Vamos entrando na Semana Santa deste ano de 2017. Em meio a cerimônias carregadas de profundo mistério, emerge a figura de Cristo, como o grande personagem de um drama que envolve a todos.
Diante do Cristo, submetido ao processo mais injusto que a humanidade registra, a atitude que nos convém é o silêncio, que nos detém em reflexão, e expressa nosso respeito pela pessoa de Jesus, que paga com sua vida as consequências da maldade humana.
Mas, olhando para Cristo, acabamos enxergando nele toda a humanidade. E´ a realidade humana que é submetida a julgamento no processo em que Cristo foi condenado.
De fato, olhando a trajetória humana da vida de Cristo, percebemos um fio condutor que vai progressivamente envolvendo a todos. Jesus não morreu na cruz por algum cálculo equivocado, por ingenuidade, ou por irresponsabilidade de suas atitudes.
Ele nunca permitiu que sua vida fosse banalizada, por algum acidente aleatório, ou por algum homicídio precipitado.
Fez questão de declarar: “ninguém tira minha vida, eu a dou livremente”. Ele sempre tinha presente a missão a cumprir, recebida do Pai. E só depois de cumprida plenamente é que aceitou cair nas mãos de quem queria matá-lo.

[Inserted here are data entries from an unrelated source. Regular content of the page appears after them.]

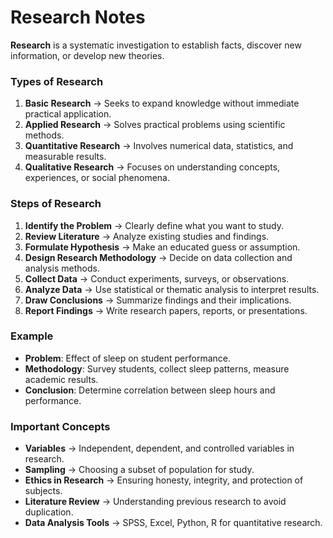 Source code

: # Research Notes

**Research** is a systematic investigation to establish facts, discover new information, or develop new theories.

### Types of Research
1. **Basic Research** → Seeks to expand knowledge without immediate practical application.
2. **Applied Research** → Solves practical problems using scientific methods.
3. **Quantitative Research** → Involves numerical data, statistics, and measurable results.
4. **Qualitative Research** → Focuses on understanding concepts, experiences, or social phenomena.

### Steps of Research
1. **Identify the Problem** → Clearly define what you want to study.
2. **Review Literature** → Analyze existing studies and findings.
3. **Formulate Hypothesis** → Make an educated guess or assumption.
4. **Design Research Methodology** → Decide on data collection and analysis methods.
5. **Collect Data** → Conduct experiments, surveys, or observations.
6. **Analyze Data** → Use statistical or thematic analysis to interpret results.
7. **Draw Conclusions** → Summarize findings and their implications.
8. **Report Findings** → Write research papers, reports, or presentations.

### Example
- **Problem**: Effect of sleep on student performance.  
- **Methodology**: Survey students, collect sleep patterns, measure academic results.  
- **Conclusion**: Determine correlation between sleep hours and performance.

### Important Concepts
- **Variables** → Independent, dependent, and controlled variables in research.
- **Sampling** → Choosing a subset of population for study.
- **Ethics in Research** → Ensuring honesty, integrity, and protection of subjects.
- **Literature Review** → Understanding previous research to avoid duplication.
- **Data Analysis Tools** → SPSS, Excel, Python, R for quantitative research.

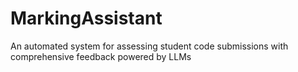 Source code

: # MarkingAssistant
An automated system for assessing student code submissions with comprehensive feedback powered by LLMs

Na verdade, sua vida tinha sentido universal. Consciente disto, ele acabou montando em Jerusalém um tribunal mundial, que condenando a Cristo, acabaria sendo ele mesmo condenado.
Os poderes deste mundo estavam todos lá. Na pessoa de Pilatos que representava César, o imperador romano, estava simbolizado todo o poder político deste mundo. Estava presente Herodes, o chefete local, que se achava no direito de dispor da vida humana a seu bel prazer, e que tinha matado o profeta João Batista.
Estavam presentes Anás e Caifás, os sumos sacerdotes, com o sinédrio e os escribas da lei, representando o poder religioso deste mundo. E o julgamento teve caráter plebiscitário, com o povo sendo instrumentalizado para ratificar a condenação que já tinha sido decidida anteriormente, quando o Cristo impedia que se concretizasse.
Desde o início, Cristo foi aprendendo a defender sua vida, fugindo para o Egito, e posteriormente refugiando-se na desconhecida Nazaré, encravada no alto das montanhas da Galiléia.
Lá mesmo, em Nazaré, foi ameaçado de morte, mas ele “passou por meio deles” e prosseguiu sua pregação profética.
Diversas vezes, em Jerusalém, tentaram pegá-lo, mas ele soube sumir e cair fora do alcance da mesquinhez dos malvados.
Nos seus últimos dias, precisou viver como foragido, refugiando-se no monte das Oliveiras, onde passava as noites, e onde, finalmente, permitiu que o prendessem, mas só depois de ter garantido a celebração da Páscoa, onde ele pôde inserir, para sempre, o testemunho de sua vida, e o cumprimento de sua missão. Ao ser preso pela soldadesca encabeçada por Judas, o traidor, teve a nobreza de ânimo de chamá-lo de amigo. E mais ainda, advogou a liberdade dos seus discípulos: “se é a mim que procurais, deixai estes ir em paz! ”
Por isto, pareceria inconveniente falar de direitos humanos na Semana Santa. Mas na verdade, é no mistério de Cristo que encontramos a verdadeira justificativa de nossa luta cotidiana pelos direitos humanos. Pois ele nos deu o testemunho derradeiro de como nossa vida merece ser respeitada e preservada, com todas as condições de sua existência.
A paixão de Cristo tem tudo a ver com a paixão pelos direitos humanos!
Obs: O autor é Bispo Emérito de Jales.